Manchester City have a problem. Simply put, they have too many attacking midfielders. While many may say this is a great problem to have, good problems are still problems and sometimes they can blow up in your face.
When Manchester City wants to, they are not only really good but they can play some beautiful football. This was evidenced two seasons ago when they ran over everyone en route to a Premier League title.
The engine behind City’s success has been Spanish midfielder David Silva. Over the years, Silva has developed a great understanding with Argentinian striker Sergio Aguero, making the two one of the most lethal pairs in the Premier League.
Manchester City has a problem though. They’re problem is they like nice things. Not just nice things, but nice new things. That’s typically what happens when you have money, and when you have money you like to spend it. That’s why this past summer Manchester City spent £49 million on Liverpool’s Raheem Sterling and £55 million on Wolfsburg’s Kevin de Bruyne.
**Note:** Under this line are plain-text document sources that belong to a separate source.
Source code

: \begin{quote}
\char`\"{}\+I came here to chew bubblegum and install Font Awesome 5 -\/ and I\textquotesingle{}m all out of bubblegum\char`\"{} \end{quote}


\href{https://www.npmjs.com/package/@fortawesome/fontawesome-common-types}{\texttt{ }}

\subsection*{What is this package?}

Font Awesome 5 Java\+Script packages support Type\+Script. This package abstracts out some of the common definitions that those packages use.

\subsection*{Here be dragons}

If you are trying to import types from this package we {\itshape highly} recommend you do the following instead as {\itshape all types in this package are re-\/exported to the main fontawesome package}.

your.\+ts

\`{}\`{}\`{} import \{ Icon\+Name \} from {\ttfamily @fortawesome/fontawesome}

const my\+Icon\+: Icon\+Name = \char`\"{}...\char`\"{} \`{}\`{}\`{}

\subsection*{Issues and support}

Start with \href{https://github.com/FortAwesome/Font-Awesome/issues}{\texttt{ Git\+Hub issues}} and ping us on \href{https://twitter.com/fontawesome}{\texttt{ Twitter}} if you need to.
While there’s no argument that Sterling and de Bruyne are both top players, their signings have brought on a new problem for Manchester City, a £104-million problem. They both play the same position as Silva.
City now have three players who all prefer to play as the No. 10 creative midfielder, which is great for squad depth, but you don’t shell out £104 million for squad depth, you shell out £104 million for players who are going to play every week. That means that if City wants to get both of their new signings on the pitch, along with Silva, two of the three players are going to have to play out of position.
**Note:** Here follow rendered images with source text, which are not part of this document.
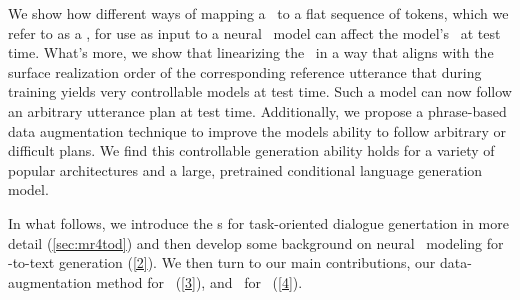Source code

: We show how different ways of mapping a \meaningrepresentation~to a flat sequence of tokens, which we refer to as a \linearizationstrategies,
for use as input to a neural \sequencetosequence~model can affect
the model's \faithfulness~at test time.
What's more, we show  that
linearizing the \meaningrepresentation~in a way that aligns with the surface
realization order of the corresponding reference utterance that during training  yields very 
controllable models at test time. Such a model can now follow an arbitrary
utterance plan at test time. Additionally, we propose a phrase-based data augmentation
technique to improve the models ability to follow arbitrary or difficult plans. We find
this controllable generation ability holds for a variety of popular architectures and a large, pretrained conditional language generation model.


%
%
In what follows, we introduce the \meaningrepresentation s for task-oriented
dialogue genertation in more detail (\autoref{sec:mr4tod}) and then develop some
background on neural \sequencetosequence~modeling for 
\meaningrepresentation-to-text generation (\autoref{2}). We then turn
to our main contributions,
our data-augmentation method for \faithfulgeneration~(\autoref{3}),
and \linearizationstrategies~for \controllablegeneration~(\autoref{4}).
This wasn’t a problem for City at the start of the season, mainly because de Bruyne wasn’t there. City started the season on fire with an attacking midfield of Silva, Sterling and Jesus Navas supporting the striker. It wasn’t until deadline day that the club signed de Bruyne.
Upon returning from the international break, the club decided it’d be best to slowly integrate the Belgian international into the team. Therefore it wasn’t until City’s fifth league game (after winning their first four) that City inserted de Bruyne into the team to put the Premier League’s first ‘£300 million’ team on the field.
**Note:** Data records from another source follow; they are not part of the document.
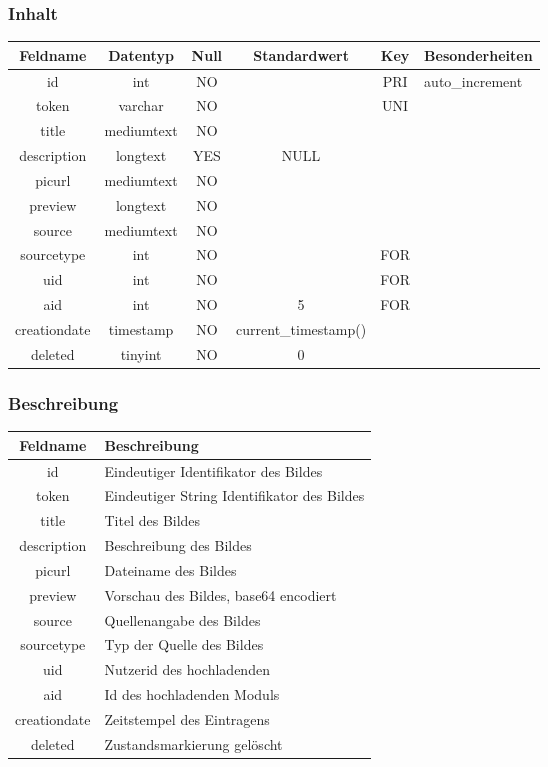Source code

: \subsubsection{Inhalt}
\begin{table}[H]
	\begin{tabular}{|c|c|c|c|c|p{3.5cm}|}
		\hline
		\textbf{Feldname} & \textbf{Datentyp} & \textbf{Null} & \textbf{Standardwert} & \textbf{Key}   & \textbf{Besonderheiten} \\ \hline
		id & int & NO &  & PRI & auto\_increment \\ \hline
		token & varchar & NO &  & UNI & \\ \hline
		title & mediumtext & NO &  &  & \\ \hline
		description & longtext & YES & NULL &  & \\ \hline
		picurl & mediumtext & NO &  &  & \\ \hline
		preview & longtext & NO &  &  & \\ \hline
		source & mediumtext & NO &  &  & \\ \hline
		sourcetype & int & NO &  & FOR & \\ \hline
		uid & int & NO &  & FOR & \\ \hline
		aid & int & NO & 5 & FOR & \\ \hline
		creationdate & timestamp & NO & current\_timestamp() &  & \\ \hline
		deleted & tinyint & NO & 0 &  & \\ \hline
	\end{tabular}
\end{table}
\subsubsection{Beschreibung}
\begin{table}[H]
	\begin{tabular}{|c|p{12cm}|}
		\hline
		\textbf{Feldname} & \textbf{Beschreibung} \\ \hline
		id & Eindeutiger Identifikator des Bildes \\ \hline
		token & Eindeutiger String Identifikator des Bildes \\ \hline
		title & Titel des Bildes \\ \hline
		description & Beschreibung des Bildes \\ \hline
		picurl & Dateiname des Bildes \\ \hline
		preview & Vorschau des Bildes, base64 encodiert \\ \hline
		source & Quellenangabe des Bildes \\ \hline
		sourcetype & Typ der Quelle des Bildes \\ \hline
		uid & Nutzerid des hochladenden \\ \hline
		aid & Id des hochladenden Moduls \\ \hline
		creationdate & Zeitstempel des Eintragens \\ \hline
		deleted & Zustandsmarkierung {\glqq gelöscht\grqq} \\ \hline
	\end{tabular}
\end{table}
The result was a disaster as City were beaten at home by West Ham United. Things didn’t get any better the following week when, with David Silva missing due to injury, the club lost 4-1 to Tottenham at White Hart Lane.
While it’s a small sample size, so far City’s midfield trio of Sterling, de Bruyne and Silva isn’t working together. Playing the three of them together has forced the club to play de Bruyne and Sterling out of their favored positions where so far they have struggled to make an impact.
The idea of playing top players at each position, even if you play some out of position, has had mixed results. That’s not to say it can’t work at all, Real Madrid seem to be doing just fine with Gareth Bale, Cristiano Ronaldo and James Rodriguez interchanging freely. Furthermore, the 2008 edition of Manchester United lit the league on fire with the interchanging attacking trio of Wayne Rooney, Ronaldo and Carlos Tevez.
The keyword in that last paragraph though was interchanging. All three of these players like to operate in the middle of the field. It’s fine if one of them cuts inside as long as the player who was inside moves out wide. With the three stars on the field Saturday against Newcastle that wasn’t the case. Often, one would come inside and would then get in the way of the player who was already inside.
City looked like a lost team in the first half against Newcastle with Sterling, Silva and de Bruyne all playing. At halftime, Sterling was sacrificed for Navas, a more natural winger, and City exploded for five goals in the second half.
If that’s the case you’d think the simple solution is to only play two of them. Not so fast — Silva has emerged as the key figure in the whole puzzle. Without Silva, City tend to struggle. Therefore it’s almost as if Silva needs to be in the team, leaving just one spot for new signings Sterling and de Bruyne.
If City’s attacking midfield trio can’t figure out how to work together, Manuel Pellegrini will be forced to constantly rotate one of them out of the squad, which doesn’t bode well for Sterling and de Bruyne. If Silva has to stay in the team, de Bruyne and Sterling could find themselves playing far less than they originally thought they would, which could unsettle them down the road.